TOKYO,
March 10 (Reuters) - Asia's success in weathering last year's
deep economic downturn with barely any financial strains is sapping
the momentum of an initiative to sling a safety net under the
region's currencies, officials and analysts say. Nearly two years
since 13 countries agreed to weave a web of central bank currency
swap lines in case of a re-run of Asia's 1997 balance-of-payments
crisis, progress in fleshing out the so-called Chiang Mai Initiative
(CMI) has been steady rather than spectacular.
In
the sixth of a series of bilateral swaps under the CMI umbrella,
China and Japan are expected to sign an agreement worth $3 billion
later this month when Chinese central bank governor Dai Xianglong
visits Tokyo, officials in the region said. The signing will give
a boost to the CMI, named after the northern Thai resort where
it was agreed in May 2000 by the 10 members of the Association
of South East Asian Nations (ASEAN) plus three northern neighbours
-- Japan, China and South Korea. The pact between the two regional
heavyweights will be symbolically important for the CMI but Japanese
officials are frustrated that the deal has not already been signed.
It was approved by the Bank of Japan several months ago.
The
officials, who attributed the delay in part to Beijing's preoccupation
with its entry to the World Trade Organisation, insist the CMI
is on track and say Japan hopes to complete negotiations next
on a bilateral agreement with Singapore. Japanese officials visited
Singapore last week, but an official close to the talks said a
deal would not be ready before ASEAN Plus Three finance ministers
meet in May on the sidelines of the Asian Development Bank's (ADB)
annual meeting in Shanghai.
WATERSHEDS
- Pradumna Rana, head of the ADB's Regional Economic Monitoring
Unit in Manila, called the CMI and the fledgling economic surveillance
process that underpins it watersheds for Asian economic cooperation.
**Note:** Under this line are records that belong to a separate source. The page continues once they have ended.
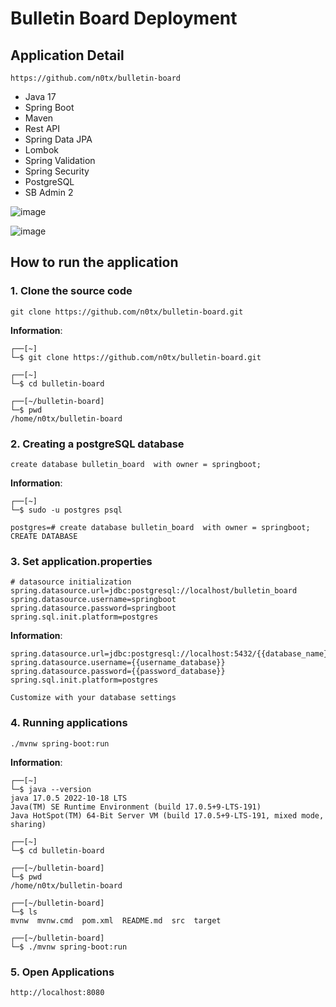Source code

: # Bulletin Board Deployment

## Application Detail
```
https://github.com/n0tx/bulletin-board
```

- Java 17
- Spring Boot
- Maven
- Rest API
- Spring Data JPA
- Lombok
- Spring Validation
- Spring Security
- PostgreSQL
- SB Admin 2


![image](https://github.com/user-attachments/assets/9e17bdc3-ef07-4821-945b-2d056be1b1f0)


![image](https://github.com/user-attachments/assets/3e1b777d-7989-464d-bfa0-64b18713cdf9)

## How to run the application

### 1. **Clone the source code**

```
git clone https://github.com/n0tx/bulletin-board.git
```

**Information**:

```                       
┌──[~]
└─$ git clone https://github.com/n0tx/bulletin-board.git

┌──[~]
└─$ cd bulletin-board 

┌──[~/bulletin-board]
└─$ pwd
/home/n0tx/bulletin-board
```

### 2. **Creating a postgreSQL database**

```
create database bulletin_board  with owner = springboot;
```

**Information**:

```                       
┌──[~]
└─$ sudo -u postgres psql 

postgres=# create database bulletin_board  with owner = springboot;
CREATE DATABASE
```

### 3. **Set application.properties**
```
# datasource initialization
spring.datasource.url=jdbc:postgresql://localhost/bulletin_board
spring.datasource.username=springboot
spring.datasource.password=springboot
spring.sql.init.platform=postgres
```

**Information**:

```
spring.datasource.url=jdbc:postgresql://localhost:5432/{{database_name}}
spring.datasource.username={{username_database}}
spring.datasource.password={{password_database}}
spring.sql.init.platform=postgres

Customize with your database settings
```

### 4. **Running applications**

```
./mvnw spring-boot:run
```

**Information**:

```
┌──[~]
└─$ java --version
java 17.0.5 2022-10-18 LTS
Java(TM) SE Runtime Environment (build 17.0.5+9-LTS-191)
Java HotSpot(TM) 64-Bit Server VM (build 17.0.5+9-LTS-191, mixed mode, sharing)

┌──[~]
└─$ cd bulletin-board 

┌──[~/bulletin-board]
└─$ pwd
/home/n0tx/bulletin-board

┌──[~/bulletin-board]
└─$ ls
mvnw  mvnw.cmd  pom.xml  README.md  src  target

┌──[~/bulletin-board]
└─$ ./mvnw spring-boot:run

```

### 5. **Open Applications**

```
http://localhost:8080
```
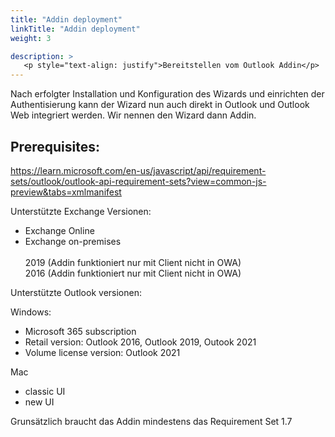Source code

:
 ```yaml
---
title: "Addin deployment"
linkTitle: "Addin deployment"
weight: 3 

description: >
   <p style="text-align: justify">Bereitstellen vom Outlook Addin</p>
---
```


Nach erfolgter Installation und Konfiguration des Wizards und einrichten der Authentisierung kann der Wizard nun auch direkt in Outlook und Outlook Web integriert werden. Wir nennen den Wizard dann Addin.

## Prerequisites:

https://learn.microsoft.com/en-us/javascript/api/requirement-sets/outlook/outlook-api-requirement-sets?view=common-js-preview&tabs=xmlmanifest

Unterstützte Exchange Versionen:

- Exchange Online
- Exchange on-premises 	
   <br>2019 (Addin funktioniert nur mit Client nicht in OWA)
   <br>2016 (Addin funktioniert nur mit Client nicht in OWA)

Unterstützte Outlook versionen:

Windows:

- Microsoft 365 subscription
- Retail version: Outlook 2016, Outlook 2019, Outook 2021
- Volume license version: Outlook 2021

Mac
- classic UI
- new UI

Grunsätzlich braucht das Addin mindestens das Requirement Set 1.7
But he acknowledged that regional integration was in its early
days and the pace would depend in part on perceptions of how serious
problems were at any given time. After all, the original impetus
for a self-help strategy stemmed from the 1997 crisis, which plunged
most of the region into deep recession, and the resentment many
governments felt over the International Monetary Fund's response
to the meltdown.
"These
things take time. Countries move two steps ahead, one step back,"
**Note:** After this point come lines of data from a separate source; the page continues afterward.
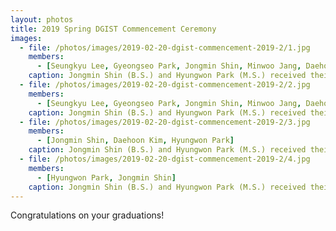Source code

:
 ```yaml
---
layout: photos
title: 2019 Spring DGIST Commencement Ceremony
images:
  - file: /photos/images/2019-02-20-dgist-commencement-2019-2/1.jpg
    members:  
      - [Seungkyu Lee, Gyeongseo Park, Jongmin Shin, Minwoo Jang, Daehoon Kim, Hyungwon Park, Ki-Dong Kang, Minho Kim]
    caption: Jongmin Shin (B.S.) and Hyungwon Park (M.S.) received their degrees.
  - file: /photos/images/2019-02-20-dgist-commencement-2019-2/2.jpg
    members:  
      - [Seungkyu Lee, Gyeongseo Park, Jongmin Shin, Minwoo Jang, Daehoon Kim, Hyungwon Park, Ki-Dong Kang, Minho Kim]
    caption: Jongmin Shin (B.S.) and Hyungwon Park (M.S.) received their degrees.
  - file: /photos/images/2019-02-20-dgist-commencement-2019-2/3.jpg
    members:  
      - [Jongmin Shin, Daehoon Kim, Hyungwon Park]
    caption: Jongmin Shin (B.S.) and Hyungwon Park (M.S.) received their degrees.
  - file: /photos/images/2019-02-20-dgist-commencement-2019-2/4.jpg
    members:  
      - [Hyungwon Park, Jongmin Shin]
    caption: Jongmin Shin (B.S.) and Hyungwon Park (M.S.) received their degrees.
---
```


Congratulations on your graduations!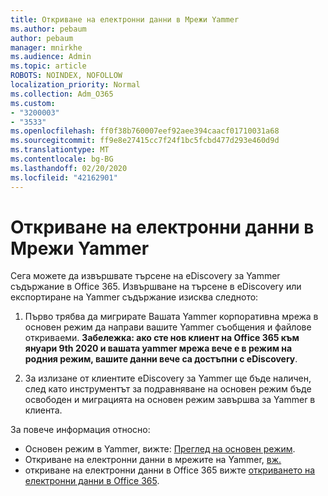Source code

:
 ```yaml
---
title: Откриване на електронни данни в Мрежи Yammer
ms.author: pebaum
author: pebaum
manager: mnirkhe
ms.audience: Admin
ms.topic: article
ROBOTS: NOINDEX, NOFOLLOW
localization_priority: Normal
ms.collection: Adm_O365
ms.custom:
- "3200003"
- "3533"
ms.openlocfilehash: ff0f38b760007eef92aee394caacf01710031a68
ms.sourcegitcommit: ff9e8e27415cc7f24f1bc5fcbd477d293e460d9d
ms.translationtype: MT
ms.contentlocale: bg-BG
ms.lasthandoff: 02/20/2020
ms.locfileid: "42162901"
---
```

# <a name="ediscovery-in-yammer-networks"></a>Откриване на електронни данни в Мрежи Yammer

Сега можете да извършвате търсене на eDiscovery за Yammer съдържание в Office 365.  Извършване на търсене в eDiscovery или експортиране на Yammer съдържание изисква следното:

1. Първо трябва да мигрирате Вашата Yammer корпоративна мрежа в основен режим да направи вашите Yammer съобщения и файлове откриваеми. **Забележка: ако сте нов клиент на Office 365 към януари 9th 2020 и вашата yammer мрежа вече е в режим на родния режим, вашите данни вече са достъпни с eDiscovery**.

2. За излизане от клиентите eDiscovery за Yammer ще бъде наличен, след като инструментът за подравняване на основен режим бъде освободен и миграцията на основен режим завършва за Yammer в клиента.

За повече информация относно:

- Основен режим в Yammer, вижте: [Преглед на основен режим](https://docs.microsoft.com/yammer/configure-your-yammer-network/overview-native-mode).
- Откриване на електронни данни в мрежите на Yammer, [вж.](https://docs.microsoft.com/en-us/yammer/manage-security-and-compliance/overview-of-ediscovery)
- откриване на електронни данни в Office 365 вижте [откриването на електронни данни в Office 365](https://docs.microsoft.com/en-us/microsoft-365/compliance/ediscovery).
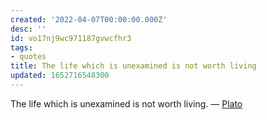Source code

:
 ```yaml
---
created: '2022-04-07T00:00:00.000Z'
desc: ''
id: vo17nj9wc971187gvwcfhr3
tags:
- quotes
title: The life which is unexamined is not worth living
updated: 1652716548300
---
```

   
The life which is unexamined is not worth living. — [Plato](/not_created.md)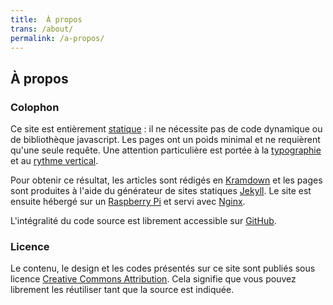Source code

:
 ```yaml
---
title:  À propos
trans: /about/
permalink: /a-propos/
---
```


## À propos

### Colophon
Ce site est entièrement [statique](https://fr.wikipedia.org/wiki/Page_web_statique) : il ne nécessite pas de code dynamique ou de bibliothèque javascript. Les pages ont un poids minimal et ne requièrent qu'une seule requête. Une attention particulière est portée à la [typographie](http://webtypography.net/) et au [rythme vertical](http://webtypography.net/2.2.2).

Pour obtenir ce résultat, les articles sont rédigés en [Kramdown](http://kramdown.gettalong.org/) et les pages sont produites à l'aide du générateur de sites statiques [Jekyll](http://jekyllrb.com/). Le site est ensuite hébergé sur un [Raspberry Pi](http://www.raspberrypi.org) et servi avec [Nginx](http://nginx.org). 

L'intégralité du code source est librement accessible sur [GitHub](https://github.com/sylvaindurand/sylvain.durand.tf).

### Licence
Le contenu, le design et les codes présentés sur ce site sont publiés sous licence [Creative Commons Attribution](http://creativecommons.org/licenses/by/4.0/). Cela signifie que vous pouvez librement les réutiliser tant que la source est indiquée.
Rana said. "These are the initial years when the foundations and
institutions are being built. What happens in future will depend
on how the ministers see their economies going and the global
surveillance process developing."
Writing
in the KWR International
Advisor newsletter, Jean-Marc Blanchard said the prospects
for deepening regional economic arrangements were positive, partly
because East Asia's foreign policy elites appear to have learned
that multilateral institutions are an essential part of statecraft
in the region. But Blanchard said the short-term outlook was dismal
for ventures such as ASEAN Plus Three, the ASEAN Free Trade Area
(AFTA) and the Asia-Pacific Economic Cooperation forum (APEC).
"First,
there is an absence of a pressing threat, either political or
economic, that might create the imperative or cooperation in the
realm of economic affairs and/or generate the political will to
make concessions," Blanchard wrote.
Opposition
from key constituencies that feel threatened by closer ties, like
Japan's farmers, and domestic political instability in countries
such as the Philippines and Indonesia would also act as a brake
on integration, he argued. Japan is party to four of the five
bilateral CMI swaps signed so far -- with South Korea ($2 billion),
Thailand ($3 billion), the Philippines ($3 billion) and Malaysia
($1 billion). The fifth, worth $2 billion, was signed in December
between China and Thailand.
Unlike
Japan's other swaps under the CMI, the China scheme is likely
to be denominated in yen, not dollars. China opted for a yen-yuan
pact because it already has plenty of dollars in its foreign reserves,
according to Japanese officials. The Japan-China swap line is
primarily symbolic as neither is expected to experience liquidity
or balance-of-payment problems in the foreseeable future. Both
have huge stockpiles of foreign reserves.
The
ADB's Rana, whose unit contributes to the ASEAN Plus Three economic
surveillance process, said South Korea should be in a position
soon to sign pacts with China ($2 billion) and Thailand ($1 billion)."The
steps that have been taken are more than symbols, but at the same
time we don't have an Asian economic bloc as yet. It took Europe
40 or 50 years. I think we're somewhere in between," he said.